辻子(づし)・・・図子という字が当てられることもあるようですが、碁盤の目のように東西南北に走る条坊制のメインストリートの間を縫う細い道のこと。より正確には、通りから次の通りへ突き抜けて届くものを辻子、届かずに行きどまりになるものを路地(ろうじ)と呼ぶのだそうです。
このサイトによれば、京都市内にはこの辻子・路地の類の道幅4メートル未満のこうした道が1万3千本以上あるのだとか。
たくさんある辻子の中には、古都らしいたいへん趣深いものが数多く含まれています。
出張の途中で僅かな時間でしたがまたしても京都に立ち寄る機会があったので、FUJIFILM XF10でいくつかの辻子の写真を撮ってきました。
洛中ど真ん中で、四条通りと綾小路通りの間を南北方向に抜ける膏薬辻子。
辻子には民家だけでなくいくつかの商店、飲食店なども立ち並んでいますが、地元の方々の努力で、京町屋の格子が連なる落ち着いた景観がしっかりと保たれています。
小さな神田明神のお社も。
道のりにして目測200メートルほどの短い辻子ですが、とても気持ちよく写真散歩できる一角でした。
次なるは、これも有名な辻子ですが、祇園白川近くの巽辻子。
新町通りに並ぶ町屋の間、女性が入ろうとしているこの「隙間」が入口です。
正面から中を伺うと、こんな眺め。
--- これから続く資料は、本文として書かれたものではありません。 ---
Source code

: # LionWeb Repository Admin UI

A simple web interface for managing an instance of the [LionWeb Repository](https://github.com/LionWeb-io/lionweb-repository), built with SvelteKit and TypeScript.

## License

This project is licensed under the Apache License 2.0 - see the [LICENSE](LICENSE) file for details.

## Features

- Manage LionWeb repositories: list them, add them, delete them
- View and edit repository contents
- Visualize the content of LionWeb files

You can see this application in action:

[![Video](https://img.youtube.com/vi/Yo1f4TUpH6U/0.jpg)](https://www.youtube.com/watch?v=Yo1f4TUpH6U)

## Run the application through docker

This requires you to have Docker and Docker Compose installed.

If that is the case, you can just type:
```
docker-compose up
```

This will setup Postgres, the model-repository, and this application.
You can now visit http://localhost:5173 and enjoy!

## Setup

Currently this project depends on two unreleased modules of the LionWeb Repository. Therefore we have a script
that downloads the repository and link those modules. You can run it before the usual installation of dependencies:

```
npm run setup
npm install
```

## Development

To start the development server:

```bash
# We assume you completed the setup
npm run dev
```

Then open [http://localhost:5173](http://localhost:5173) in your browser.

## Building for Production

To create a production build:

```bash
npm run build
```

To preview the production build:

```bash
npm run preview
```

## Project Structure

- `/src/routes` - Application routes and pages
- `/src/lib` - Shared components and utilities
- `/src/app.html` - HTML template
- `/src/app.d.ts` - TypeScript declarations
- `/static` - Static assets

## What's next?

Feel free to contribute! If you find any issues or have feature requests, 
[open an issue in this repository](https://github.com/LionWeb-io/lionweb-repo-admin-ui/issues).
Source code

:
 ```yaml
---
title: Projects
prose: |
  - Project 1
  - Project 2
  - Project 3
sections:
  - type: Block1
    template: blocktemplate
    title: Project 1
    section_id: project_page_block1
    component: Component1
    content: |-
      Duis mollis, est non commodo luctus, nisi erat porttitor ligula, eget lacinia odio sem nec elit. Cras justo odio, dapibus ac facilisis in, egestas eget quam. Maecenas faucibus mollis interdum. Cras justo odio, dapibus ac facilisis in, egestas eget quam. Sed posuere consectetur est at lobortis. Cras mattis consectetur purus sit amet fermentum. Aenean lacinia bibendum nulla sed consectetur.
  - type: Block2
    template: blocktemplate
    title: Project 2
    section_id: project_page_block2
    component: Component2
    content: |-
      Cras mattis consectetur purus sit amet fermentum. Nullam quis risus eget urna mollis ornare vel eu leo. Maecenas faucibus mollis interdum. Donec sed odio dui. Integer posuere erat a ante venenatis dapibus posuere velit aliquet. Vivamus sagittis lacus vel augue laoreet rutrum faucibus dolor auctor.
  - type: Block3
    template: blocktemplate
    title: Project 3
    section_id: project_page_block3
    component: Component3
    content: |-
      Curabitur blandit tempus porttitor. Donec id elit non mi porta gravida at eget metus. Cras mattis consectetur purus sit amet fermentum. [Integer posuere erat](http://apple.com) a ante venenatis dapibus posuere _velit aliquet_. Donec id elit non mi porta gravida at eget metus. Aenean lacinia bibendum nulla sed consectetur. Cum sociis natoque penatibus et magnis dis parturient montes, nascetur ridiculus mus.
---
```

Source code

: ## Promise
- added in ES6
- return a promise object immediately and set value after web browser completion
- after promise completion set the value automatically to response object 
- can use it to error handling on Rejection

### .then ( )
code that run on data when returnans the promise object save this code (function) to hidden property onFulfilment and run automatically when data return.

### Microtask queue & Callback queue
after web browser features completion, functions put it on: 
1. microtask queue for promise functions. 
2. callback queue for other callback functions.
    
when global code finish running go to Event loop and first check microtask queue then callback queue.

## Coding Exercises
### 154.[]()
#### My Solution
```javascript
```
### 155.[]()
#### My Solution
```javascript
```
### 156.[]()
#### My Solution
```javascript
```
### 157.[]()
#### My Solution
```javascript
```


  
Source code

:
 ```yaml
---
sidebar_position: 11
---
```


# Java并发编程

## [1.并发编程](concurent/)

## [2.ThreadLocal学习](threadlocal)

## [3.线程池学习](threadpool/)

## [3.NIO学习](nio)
途中でクランク状に曲がって北側の新門前通りに抜ける辻子です。
短い辻子ですがここはほんとに道幅が狭いので、写真を撮ろうとすると無意識についタテ構図になってしまいます。
この細い辻子でもちゃんとお店が立ち並んでいて、しっかり商売なさっているのが流石は京都という感じです。
XF10はコントラストの強い絵が苦手なので、ハイライト部分がちょっとアレですが、雰囲気だけでもお伝えできているでしょうか。
白川まで歩いてきたのでおまけです。辻子ではありませんが巽橋から望む南側の細い切り通し。
結構絵になるわたしのお気に入りの眺めです。
京都通いはなかなかやめられません。